Data excerpts =>
#####

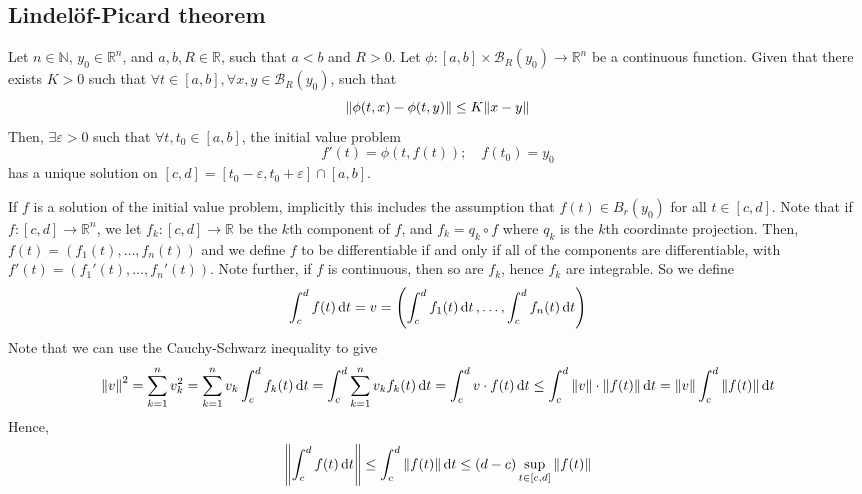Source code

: \subsection{Lindel\"of-Picard theorem}
\begin{theorem}
	Let \( n \in \mathbb N \), \( y_0 \in \mathbb R^n \), and \( a,b,R \in \mathbb R \), such that \( a < b \) and \( R > 0 \).
	Let \( \phi \colon [a,b] \times \mathcal B_R(y_0) \to \mathbb R^n \) be a continuous function.
	Given that there exists \( K > 0 \) such that \( \forall t \in [a,b], \forall x,y \in \mathcal B_R(y_0) \), such that
	\[
		\norm{\phi(t,x) - \phi(t,y)} \leq K \norm{x-y}
	\]
	Then, \( \exists \varepsilon > 0 \) such that \( \forall t, t_0 \in [a,b] \), the initial value problem
	\[
		f'(t) = \phi(t, f(t));\quad f(t_0) = y_0
	\]
	has a unique solution on \( [c,d] = [t_0 - \varepsilon, t_0 + \varepsilon] \cap [a,b] \).
\end{theorem}
\begin{remark}
	If \( f \) is a solution of the initial value problem, implicitly this includes the assumption that \( f(t) \in B_r(y_0) \) for all \( t \in [c,d] \).
	Note that if \( f \colon [c,d] \to \mathbb R^n \), we let \( f_k \colon [c,d] \to \mathbb R \) be the \( k \)th component of \( f \), and \( f_k = q_k \circ f \) where \( q_k \) is the \( k \)th coordinate projection.
	Then, \( f(t) = (f_1(t), \dots, f_n(t)) \) and we define \( f \) to be differentiable if and only if all of the components are differentiable, with \( f'(t) = (f_1'(t), \dots, f_n'(t)) \).
	Note further, if \( f \) is continuous, then so are \( f_k \), hence \( f_k \) are integrable.
	So we define
	\[
		\int_c^d f(t) \dd{t} = v = \qty(\int_c^d f_1(t) \dd{t}, \dots, \int_c^d f_n(t) \dd{t})
	\]
	Note that we can use the Cauchy-Schwarz inequality to give
	\[
		\norm{v}^2 = \sum_{k=1}^n v_k^2 = \sum_{k=1}^n v_k \int_c^d f_k(t) \dd{t} = \int_c^d \sum_{k=1}^n v_k f_k(t) \dd{t} = \int_c^d v \cdot f(t) \dd{t} \leq \int_c^d \norm{v} \cdot \norm{f(t)} \dd{t} = \norm{v} \int_c^d \norm{f(t)} \dd{t}
	\]
	Hence,
	\[
		\norm{\int_c^d f(t) \dd{t}} \leq \int_c^d \norm{f(t)} \dd{t} \leq (d-c) \sup_{t \in [c,d]} \norm{f(t)}
	\]
\end{remark}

#####

Since the pictures are not wanted, transcribe the rest of the listing above exactly.

Source code

: \subsection{Lindel\"of-Picard theorem}
\begin{theorem}
	Let \( n \in \mathbb N \), \( y_0 \in \mathbb R^n \), and \( a,b,R \in \mathbb R \), such that \( a < b \) and \( R > 0 \).
	Let \( \phi \colon [a,b] \times \mathcal B_R(y_0) \to \mathbb R^n \) be a continuous function.
	Given that there exists \( K > 0 \) such that \( \forall t \in [a,b], \forall x,y \in \mathcal B_R(y_0) \), such that
	\[
		\norm{\phi(t,x) - \phi(t,y)} \leq K \norm{x-y}
	\]
	Then, \( \exists \varepsilon > 0 \) such that \( \forall t, t_0 \in [a,b] \), the initial value problem
	\[
		f'(t) = \phi(t, f(t));\quad f(t_0) = y_0
	\]
	has a unique solution on \( [c,d] = [t_0 - \varepsilon, t_0 + \varepsilon] \cap [a,b] \).
\end{theorem}
\begin{remark}
	If \( f \) is a solution of the initial value problem, implicitly this includes the assumption that \( f(t) \in B_r(y_0) \) for all \( t \in [c,d] \).
	Note that if \( f \colon [c,d] \to \mathbb R^n \), we let \( f_k \colon [c,d] \to \mathbb R \) be the \( k \)th component of \( f \), and \( f_k = q_k \circ f \) where \( q_k \) is the \( k \)th coordinate projection.
	Then, \( f(t) = (f_1(t), \dots, f_n(t)) \) and we define \( f \) to be differentiable if and only if all of the components are differentiable, with \( f'(t) = (f_1'(t), \dots, f_n'(t)) \).
	Note further, if \( f \) is continuous, then so are \( f_k \), hence \( f_k \) are integrable.
	So we define
	\[
		\int_c^d f(t) \dd{t} = v = \qty(\int_c^d f_1(t) \dd{t}, \dots, \int_c^d f_n(t) \dd{t})
	\]
	Note that we can use the Cauchy-Schwarz inequality to give
	\[
		\norm{v}^2 = \sum_{k=1}^n v_k^2 = \sum_{k=1}^n v_k \int_c^d f_k(t) \dd{t} = \int_c^d \sum_{k=1}^n v_k f_k(t) \dd{t} = \int_c^d v \cdot f(t) \dd{t} \leq \int_c^d \norm{v} \cdot \norm{f(t)} \dd{t} = \norm{v} \int_c^d \norm{f(t)} \dd{t}
	\]
	Hence,
	\[
		\norm{\int_c^d f(t) \dd{t}} \leq \int_c^d \norm{f(t)} \dd{t} \leq (d-c) \sup_{t \in [c,d]} \norm{f(t)}
	\]
\end{remark}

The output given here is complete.